# Task statement:
The lines to extract run from the start of the records through the line with "Mixins were one", both ends included; drop the pictures.
── Material for the task
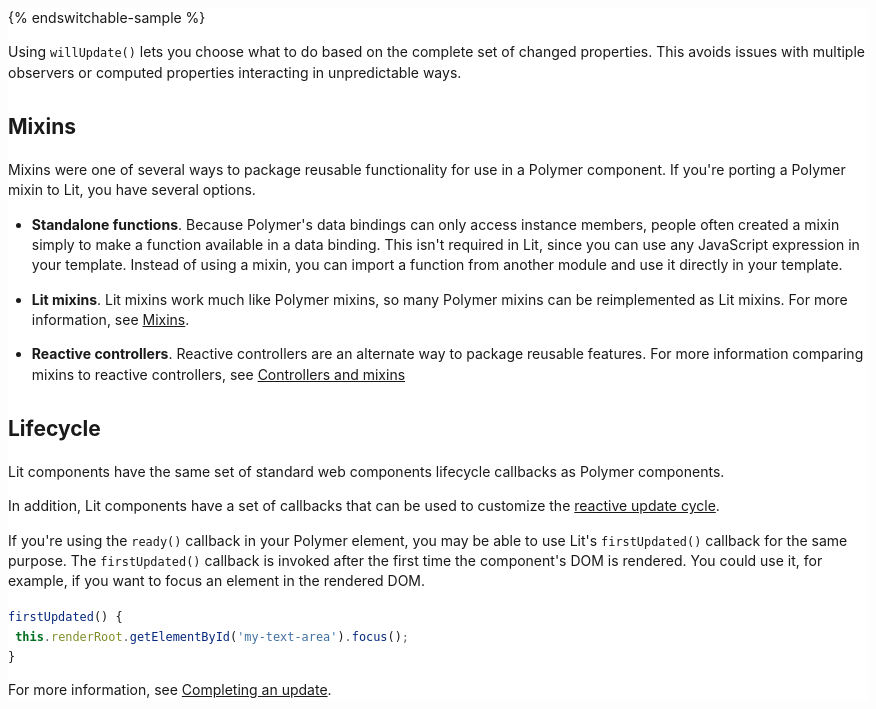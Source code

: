 {% endswitchable-sample %}

Using `willUpdate()` lets you choose what to do based on the complete set of changed properties. This avoids issues with multiple observers or computed properties interacting in unpredictable ways.

## Mixins

Mixins were one of several ways to package reusable functionality for use in a Polymer component. If you're porting a Polymer mixin to Lit, you have several options.

*   **Standalone functions**. Because Polymer's data bindings can only access instance members, people often created a mixin simply to make a function available in a data binding. This isn't required in Lit, since you can use any JavaScript expression in your template. Instead of using a mixin, you can import a function from another module and use it directly in your template.

*   **Lit mixins**. Lit mixins work much like Polymer mixins, so many Polymer mixins can be reimplemented as Lit mixins. For more information, see [Mixins](https://lit.dev/docs/composition/mixins/).

*   **Reactive controllers**. Reactive controllers are an alternate way to package reusable features. For more information comparing mixins to reactive controllers, see [Controllers and mixins](https://lit.dev/docs/composition/overview/#controllers-and-mixins)


## Lifecycle

Lit components have the same set of standard web components lifecycle callbacks as Polymer components.

In addition, Lit components have a set of callbacks that can be used to customize the [reactive update cycle](/docs/components/lifecycle/#reactive-update-cycle).

If you're using the `ready()` callback in your Polymer element, you may be able to use Lit's `firstUpdated()` callback for the same purpose. The `firstUpdated()` callback is invoked after the first time the component's DOM is rendered. You could use it, for example, if you want to focus an element in the rendered DOM.

```js
firstUpdated() {
 this.renderRoot.getElementById('my-text-area').focus();
}
```

For more information, see [Completing an update](/docs/components/lifecycle/#reactive-update-cycle-completing).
────
# Output:
Source code

: {% endswitchable-sample %}

Using `willUpdate()` lets you choose what to do based on the complete set of changed properties. This avoids issues with multiple observers or computed properties interacting in unpredictable ways.

## Mixins

Mixins were one of several ways to package reusable functionality for use in a Polymer component. If you're porting a Polymer mixin to Lit, you have several options.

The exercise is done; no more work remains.